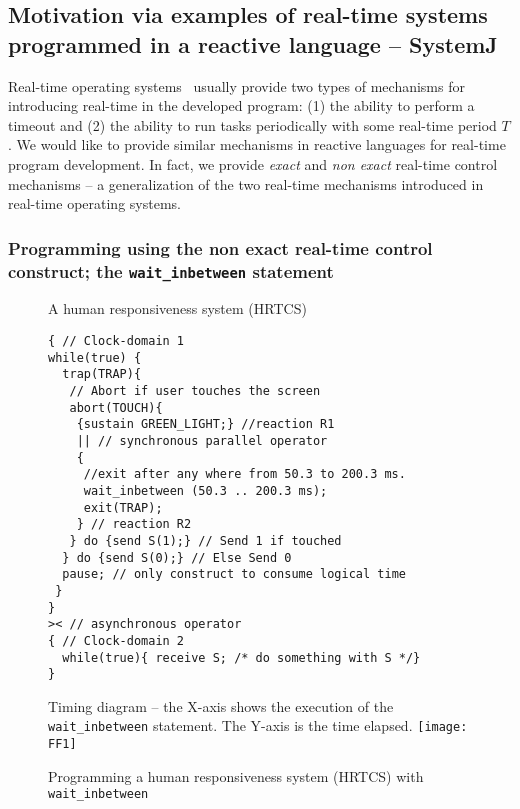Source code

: \subsection{Motivation via examples of real-time systems programmed in a
reactive language -- SystemJ}
\label{sec:motivating-example}


Real-time operating systems~\cite{barry2009using} usually provide two
types of mechanisms for introducing real-time in the developed program:
(1) the ability to perform a timeout and (2) the ability to run tasks
periodically with some real-time period $T$. We would like to provide
similar mechanisms in reactive languages for real-time program
development. In fact, we provide \textit{exact} and \textit{non exact}
real-time control mechanisms -- a generalization of the two real-time
mechanisms introduced in real-time operating systems.

\subsubsection{Programming using the non exact real-time control
  construct; the \textrm{\texttt{wait\_inbetween}} statement}
\label{sec:progr-using-non}

\begin{figure}[t!]
	\vspace{-10pt}
        \begin{SubFloat}{\label{delaycode:a}A human responsiveness
            system (HRTCS)}
        \begin{lstlisting}[style=sysj,morekeywords={sustain,send,receive,abort,await,emit,present,trap,pause,exit,wait_inbetween,suspend}]
{ // Clock-domain 1
while(true) {
  trap(TRAP){
   // Abort if user touches the screen
   abort(TOUCH){
    {sustain GREEN_LIGHT;} //reaction R1
    || // synchronous parallel operator
    {
     //exit after any where from 50.3 to 200.3 ms.
     wait_inbetween (50.3 .. 200.3 ms); 
     exit(TRAP); 
    } // reaction R2
   } do {send S(1);} // Send 1 if touched 
  } do {send S(0);} // Else Send 0
  pause; // only construct to consume logical time
 }
}
>< // asynchronous operator
{ // Clock-domain 2
  while(true){ receive S; /* do something with S */}
}
\end{lstlisting}
\end{SubFloat}
\begin{SubFloat}{\label{delaycode:b}Timing diagram -- the X-axis shows
    the execution of the \texttt{wait\_inbetween} statement. The Y-axis
    is the time elapsed.}
    \centering
    \texttt{[image: FF1]}
\end{SubFloat}
\caption{Programming a human responsiveness system (HRTCS) with
  \texttt{wait\_inbetween}}
\label{fig:1}
\end{figure}

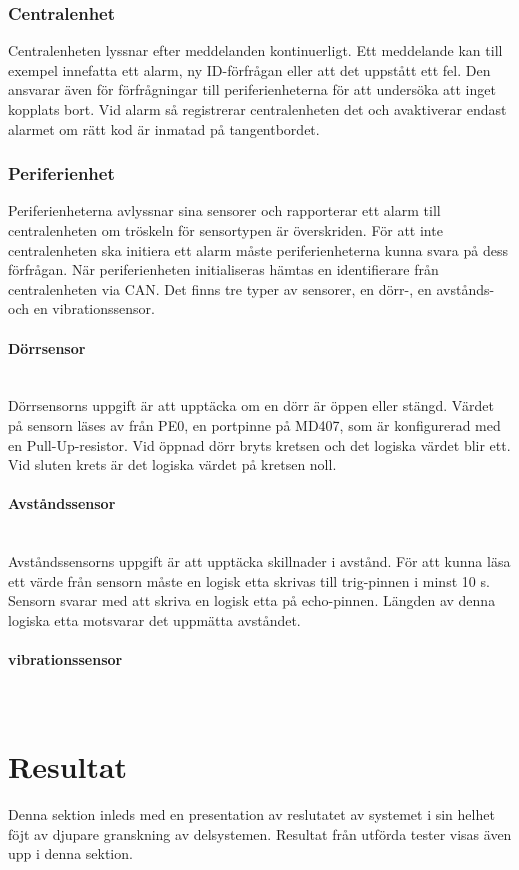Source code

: \documentclass[a4paper]{article}
\newcommand{\subsubsubsection}[1]{\paragraph{#1}\mbox{}\\}
\begin{document}
\subsubsection{Centralenhet}
Centralenheten lyssnar efter meddelanden kontinuerligt.
Ett meddelande kan till exempel innefatta ett alarm, ny ID-förfrågan eller att det uppstått ett fel.
Den ansvarar även för förfrågningar till periferienheterna för att undersöka att inget kopplats bort.
Vid alarm så registrerar centralenheten det och avaktiverar endast alarmet om rätt kod är inmatad på tangentbordet.


\subsubsection{Periferienhet}
Periferienheterna avlyssnar sina sensorer och rapporterar ett alarm till centralenheten om tröskeln för sensortypen är överskriden.
För att inte centralenheten ska initiera ett alarm måste periferienheterna kunna svara på dess förfrågan.
När periferienheten initialiseras hämtas en identifierare från centralenheten via CAN. Det finns tre typer av sensorer, en dörr-, en avstånds- och en vibrationssensor.

\subsubsubsection{Dörrsensor}
Dörrsensorns uppgift är att upptäcka om en dörr är öppen eller stängd. Värdet på sensorn läses av från PE0, en portpinne på MD407, som är konfigurerad med en Pull-Up-resistor. Vid öppnad dörr bryts kretsen och det logiska värdet blir ett. Vid sluten krets är det logiska värdet på kretsen noll.

\subsubsubsection{Avståndssensor}
Avståndssensorns uppgift är att upptäcka skillnader i avstånd.
För att kunna läsa ett värde från sensorn måste en logisk etta skrivas till trig-pinnen i minst 10 \textmu s.
Sensorn svarar med att skriva en logisk etta på echo-pinnen.
Längden av denna logiska etta motsvarar det uppmätta avståndet.

\subsubsubsection{vibrationssensor}

\section{Resultat}
Denna sektion inleds med en presentation av reslutatet av systemet i sin helhet föjt av djupare granskning av delsystemen. Resultat från utförda tester visas även upp i denna sektion.
\end{document}
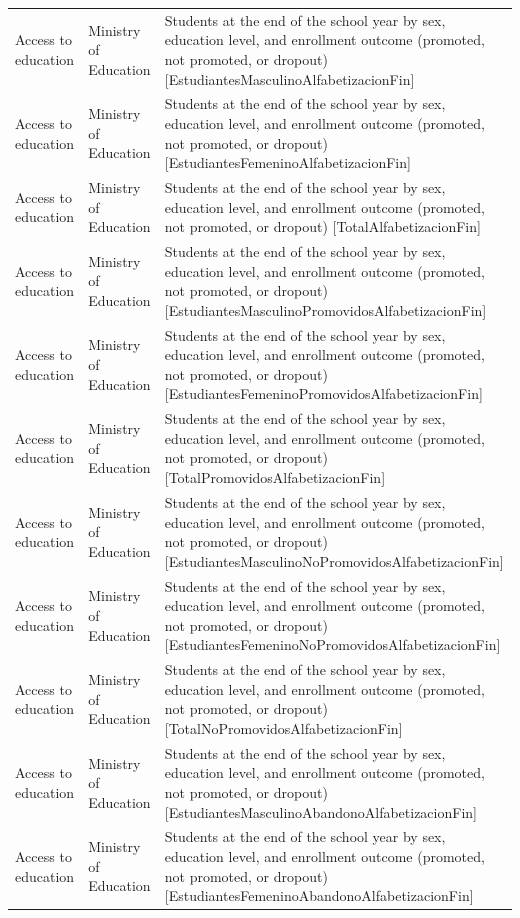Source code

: \documentclass[10pt,a4paper]{article}
\begin{document}
\begin{longtable}{@{}>{\raggedright\arraybackslash}p{3.5cm}>{\raggedright\arraybackslash}p{5.6cm}>{\raggedright\arraybackslash}p{\dimexpr\textwidth-9.1cm-4\tabcolsep\relax}@{}}
Access to education & Ministry of Education & Students at the end of the school year by sex, education level, and enrollment outcome (promoted, not promoted, or dropout) [EstudiantesMasculinoAlfabetizacionFin]\\
Access to education & Ministry of Education & Students at the end of the school year by sex, education level, and enrollment outcome (promoted, not promoted, or dropout) [EstudiantesFemeninoAlfabetizacionFin]\\
Access to education & Ministry of Education & Students at the end of the school year by sex, education level, and enrollment outcome (promoted, not promoted, or dropout) [TotalAlfabetizacionFin]\\
Access to education & Ministry of Education & Students at the end of the school year by sex, education level, and enrollment outcome (promoted, not promoted, or dropout) [EstudiantesMasculinoPromovidosAlfabetizacionFin]\\
Access to education & Ministry of Education & Students at the end of the school year by sex, education level, and enrollment outcome (promoted, not promoted, or dropout) [EstudiantesFemeninoPromovidosAlfabetizacionFin]\\
Access to education & Ministry of Education & Students at the end of the school year by sex, education level, and enrollment outcome (promoted, not promoted, or dropout) [TotalPromovidosAlfabetizacionFin]\\
Access to education & Ministry of Education & Students at the end of the school year by sex, education level, and enrollment outcome (promoted, not promoted, or dropout) [EstudiantesMasculinoNoPromovidosAlfabetizacionFin]\\
Access to education & Ministry of Education & Students at the end of the school year by sex, education level, and enrollment outcome (promoted, not promoted, or dropout) [EstudiantesFemeninoNoPromovidosAlfabetizacionFin]\\
Access to education & Ministry of Education & Students at the end of the school year by sex, education level, and enrollment outcome (promoted, not promoted, or dropout) [TotalNoPromovidosAlfabetizacionFin]\\
Access to education & Ministry of Education & Students at the end of the school year by sex, education level, and enrollment outcome (promoted, not promoted, or dropout) [EstudiantesMasculinoAbandonoAlfabetizacionFin]\\
Access to education & Ministry of Education & Students at the end of the school year by sex, education level, and enrollment outcome (promoted, not promoted, or dropout) [EstudiantesFemeninoAbandonoAlfabetizacionFin]\\

\end{longtable}
\end{document}
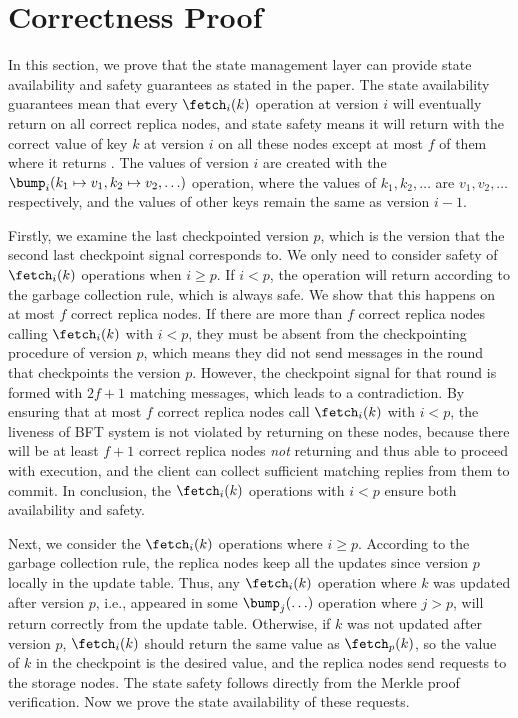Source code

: \section{Correctness Proof}

In this section, we prove that the state management layer can provide state availability and safety guarantees as stated in the paper.
The state availability guarantees mean that every $\fetch_{i}(k)$ operation at version $i$ will eventually return on all correct replica nodes, and state safety means it will return with the correct value of key $k$ at version $i$ on all these nodes except at most $f$ of them where it returns \forward.
The values of version $i$ are created with the $\bump_{i}(k_1 \mapsto v_1, k_2 \mapsto v_2, \ldots)$ operation, where the values of $k_1, k_2, \ldots$ are $v_1, v_2, \ldots$ respectively, and the values of other keys remain the same as version $i-1$.

Firstly, we examine the last checkpointed version $p$, which is the version that the second last checkpoint signal corresponds to.
We only need to consider safety of $\fetch_{i}(k)$ operations when $i \geq p$.
If $i < p$, the operation will return \forward according to the garbage collection rule, which is always safe. 
We show that this happens on at most $f$ correct replica nodes.
If there are more than $f$ correct replica nodes calling $\fetch_{i}(k)$ with $i < p$, they must be absent from the checkpointing procedure of version $p$, which means they did not send \votec messages in the round that checkpoints the version $p$.
However, the checkpoint signal for that round is formed with $2f+1$ matching \votec messages, which leads to a contradiction.
By ensuring that at most $f$ correct replica nodes call $\fetch_{i}(k)$ with $i < p$, the liveness of BFT system is not violated by returning \forward on these nodes, because there will be at least $f+1$ correct replica nodes \emph{not} returning \forward and thus able to proceed with execution, and the client can collect sufficient matching replies from them to commit.
In conclusion, the $\fetch_{i}(k)$ operations with $i < p$ ensure both availability and safety.

Next, we consider the $\fetch_{i}(k)$ operations where $i \geq p$.
According to the garbage collection rule, the replica nodes keep all the updates since version $p$ locally in the update table.
Thus, any $\fetch_{i}(k)$ operation where $k$ was updated after version $p$, i.e., appeared in some $\bump_{j}(\ldots)$ operation where $j > p$, will return correctly from the update table.
Otherwise, if $k$ was not updated after version $p$, $\fetch_{i}(k)$ should return the same value as $\fetch_{p}(k)$, so the value of $k$ in the checkpoint is the desired value, and the replica nodes send \retrieve requests to the storage nodes.
The state safety follows directly from the Merkle proof verification.
Now we prove the state availability of these \retrieve requests.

────────────────────

= Directions =
Which lines of the material contain the string "prove"? List each of them.

= Expected answer =
In this section, we prove that the state management layer can provide state availability and safety guarantees as stated in the paper.
Now we prove the state availability of these \retrieve requests.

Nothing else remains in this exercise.